Adama Bictogo sait bien que porter la polémique sur le terrain judiciaire reviendrait, pour lui, à ouvrir une boîte de Pandore très compromettante pour lui.
En effet, son rôle central dans le trafic des «fèves du sang» est confirmé par de nombreuses sources au sein de la finance internationale, et par des documents ultra-confidentiels dont Le Courrier d’Abidjan a obtenu copie. Votre journal préféré est sur les traces du business honteux d’Adama Bictogo depuis plusieurs mois. Le 5 octobre 2005, nous avons publié les résultats de nos premières investigations et recoupements.

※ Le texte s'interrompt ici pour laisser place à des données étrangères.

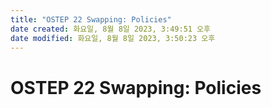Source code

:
 ```yaml
---
title: "OSTEP 22 Swapping: Policies"
date created: 화요일, 8월 8일 2023, 3:49:51 오후
date modified: 화요일, 8월 8일 2023, 3:50:23 오후
---
```

# OSTEP 22 Swapping: Policies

Un appartement de 300 millions dans une banlieue chic de Paris

Nous avons révélé, à l’époque, l’existence d’une filière d’exportation, en contrebande, du cacao cultivé en zone rebelle à travers le Burkina Faso et le port de Lomé et le rôle d’Adama Bictogo dans ce commerce crapuleux. «Adama Bictogo, proche d’entre les proches d’Alassane Ouattara, a toujours su combiner combat politico-militaire avec profits privés gigantesques. Le conseiller spécial du ministre de l’Agriculture ne vient-il pas d’entrer en possession, le 27 août 2005, d’un appartement de 3 millions de FF (300 millions de F CFA) à Courbevoie, en région parisienne, à l’adresse 1, square Henri Regnault ? En tout cas, son amour du risque profite à l’internationale de la guerre dont son maître à penser, Alassane Ouattara, et le «tuteur» Blaise Compaoré sont des actionnaires de référence : ses comptes à la banque d’affaires d’origine britannique HSBC en France ont été fermés en septembre 2002, étant jugés «préoccupants» et «indésirables», en raison d’un soupçon de trafic d’armes ou de blanchiment d’argent.

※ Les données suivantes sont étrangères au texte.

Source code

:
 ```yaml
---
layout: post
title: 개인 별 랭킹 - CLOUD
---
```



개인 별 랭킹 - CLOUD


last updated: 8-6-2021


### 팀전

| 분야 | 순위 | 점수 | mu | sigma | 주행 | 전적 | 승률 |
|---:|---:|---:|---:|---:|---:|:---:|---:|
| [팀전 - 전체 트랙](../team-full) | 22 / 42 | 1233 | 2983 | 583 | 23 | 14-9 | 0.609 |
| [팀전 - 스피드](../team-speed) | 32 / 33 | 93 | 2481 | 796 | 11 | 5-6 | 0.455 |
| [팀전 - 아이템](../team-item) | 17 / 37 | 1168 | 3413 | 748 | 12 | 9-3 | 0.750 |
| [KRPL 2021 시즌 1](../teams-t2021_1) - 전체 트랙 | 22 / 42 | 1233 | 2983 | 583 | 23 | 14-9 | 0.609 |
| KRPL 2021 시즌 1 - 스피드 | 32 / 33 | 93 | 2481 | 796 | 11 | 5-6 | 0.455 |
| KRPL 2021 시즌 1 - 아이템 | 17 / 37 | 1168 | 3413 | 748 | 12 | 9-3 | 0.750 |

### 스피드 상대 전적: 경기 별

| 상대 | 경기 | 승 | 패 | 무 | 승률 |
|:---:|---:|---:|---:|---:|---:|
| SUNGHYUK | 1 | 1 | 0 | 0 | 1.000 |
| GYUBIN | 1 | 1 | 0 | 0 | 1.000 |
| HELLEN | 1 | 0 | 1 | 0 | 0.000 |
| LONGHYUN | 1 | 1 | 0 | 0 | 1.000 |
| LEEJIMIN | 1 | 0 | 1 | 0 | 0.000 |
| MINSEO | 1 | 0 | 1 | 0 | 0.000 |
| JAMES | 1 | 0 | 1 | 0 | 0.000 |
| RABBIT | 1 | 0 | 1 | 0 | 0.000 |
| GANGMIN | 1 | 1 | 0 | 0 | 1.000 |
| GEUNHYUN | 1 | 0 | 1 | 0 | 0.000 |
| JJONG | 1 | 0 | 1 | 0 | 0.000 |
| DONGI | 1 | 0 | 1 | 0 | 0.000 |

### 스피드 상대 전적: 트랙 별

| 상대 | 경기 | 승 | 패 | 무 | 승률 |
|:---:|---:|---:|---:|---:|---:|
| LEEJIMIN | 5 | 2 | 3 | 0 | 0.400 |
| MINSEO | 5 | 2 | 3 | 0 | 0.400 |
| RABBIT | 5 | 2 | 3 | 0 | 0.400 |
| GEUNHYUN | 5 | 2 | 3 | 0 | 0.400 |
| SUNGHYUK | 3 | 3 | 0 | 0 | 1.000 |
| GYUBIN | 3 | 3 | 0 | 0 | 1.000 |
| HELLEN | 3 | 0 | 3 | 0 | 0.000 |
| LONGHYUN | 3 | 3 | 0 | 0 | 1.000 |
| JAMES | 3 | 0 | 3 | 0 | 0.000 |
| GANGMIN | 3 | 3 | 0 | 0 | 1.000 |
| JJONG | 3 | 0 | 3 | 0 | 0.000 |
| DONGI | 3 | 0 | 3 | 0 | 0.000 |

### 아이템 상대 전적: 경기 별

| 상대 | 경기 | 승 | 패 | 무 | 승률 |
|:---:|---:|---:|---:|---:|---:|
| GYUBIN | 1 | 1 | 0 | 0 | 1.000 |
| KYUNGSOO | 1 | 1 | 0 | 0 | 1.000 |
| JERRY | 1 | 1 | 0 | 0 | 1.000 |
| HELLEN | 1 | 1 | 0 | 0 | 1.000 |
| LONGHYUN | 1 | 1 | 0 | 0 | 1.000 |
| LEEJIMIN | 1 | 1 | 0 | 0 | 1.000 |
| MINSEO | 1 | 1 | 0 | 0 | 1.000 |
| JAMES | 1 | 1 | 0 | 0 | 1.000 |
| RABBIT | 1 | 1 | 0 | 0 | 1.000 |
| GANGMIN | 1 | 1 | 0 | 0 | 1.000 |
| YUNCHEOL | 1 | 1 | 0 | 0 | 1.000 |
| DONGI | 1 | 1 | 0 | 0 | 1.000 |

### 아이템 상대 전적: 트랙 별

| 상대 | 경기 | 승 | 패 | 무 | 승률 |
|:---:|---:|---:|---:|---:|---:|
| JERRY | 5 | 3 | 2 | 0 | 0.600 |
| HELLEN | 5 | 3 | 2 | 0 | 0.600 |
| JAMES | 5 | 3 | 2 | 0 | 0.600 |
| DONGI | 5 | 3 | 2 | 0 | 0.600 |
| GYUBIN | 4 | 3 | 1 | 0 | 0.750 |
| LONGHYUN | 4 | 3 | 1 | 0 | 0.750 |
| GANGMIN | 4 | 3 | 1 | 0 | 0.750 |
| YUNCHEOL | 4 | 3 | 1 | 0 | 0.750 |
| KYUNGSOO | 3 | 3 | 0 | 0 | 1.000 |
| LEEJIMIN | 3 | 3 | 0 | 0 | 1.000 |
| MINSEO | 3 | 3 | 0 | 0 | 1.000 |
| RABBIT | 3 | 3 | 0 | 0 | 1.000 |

Quelques jours plus tôt, la guerre éclatait en Côte d’Ivoire… Quoi qu’il en soit, Adama Bictogo est un des «hommes d’affaires» du bloc rebelle, chargé de trouver des «bons filons» permettant de rémunérer de la meilleure manière le pillage systématique des zones acquises à la force de la kalach et désormais protégées de facto par l’armée française. Parmi ces zones, celles de Man, Danané, Vavoua, Bangolo, riches en cacao et en café. Comment exporter ces matières premières souvent extorquées sans aucune autre forme de procès aux paysans qui les exploitent ? La réponse est toute trouvée : transiter par le Burkina Faso, à partir du «port sec» de Fengolo, pour déboucher sur d’autres ports ouest-africains, notamment celui de Lomé. (…) Pour exporter de manière efficiente les «fèves de la guerre», Adama Bictogo écume les places financières européennes avec une carte de visite qui le présente comme le «conseiller spécial du ministre de l’Agriculture» ivoirien, Amadou Gon Coulibaly, qui est en vérité son associé dans ses activités crapuleuses, lui fournissant une «couverture». Une sorte de brevet de respectabilité (…) . A priori, les officiels d’un pays servent les intérêts de ce pays, dans le respect de la loi de ce pays… Dans ses pérégrinations, Adama Bictogo entre en contact avec la SOEXIMEX. C’est une entreprise de vente de produits alimentaires et agroalimentaires, ainsi que de distribution de pièces de rechanges et de vente de véhicules automobiles (marque COGEFO). Depuis sa création, elle est détenue par un actionnaire unique, une holding se trouvant au Luxembourg (COFIDA), elle-même détenue par la famille Dagher-Hayek. La SOEXIMEX exerce principalement en direction de l’Afrique et du Moyen-Orient, où elle bénéficie d’un réseau de relations qui se sont solidifiées au fil des années. Mais le début du XXIè siècle est difficile pour le groupe dont les bureaux en France se trouvent au 31/33 rue Pleyel, à Saint-Denis. D’un chiffre d’affaires de 117 millions d’euros en 2002 (un peu moins de 80 milliards de F CFA), la SOEXIMEX est passée à un chiffre d’affaires de 83 millions d’euros en 2003 (un peu plus de 50 milliards de FCFA), soit une chute de près de 30%. Les causes de cette anémie ? La parité euro-dollar, qui affaiblit la compétitivité des exportateurs européens, mais également les exportateurs de pièces détachées asiatiques, qui raflent des parts de marché en raison de leurs bas prix.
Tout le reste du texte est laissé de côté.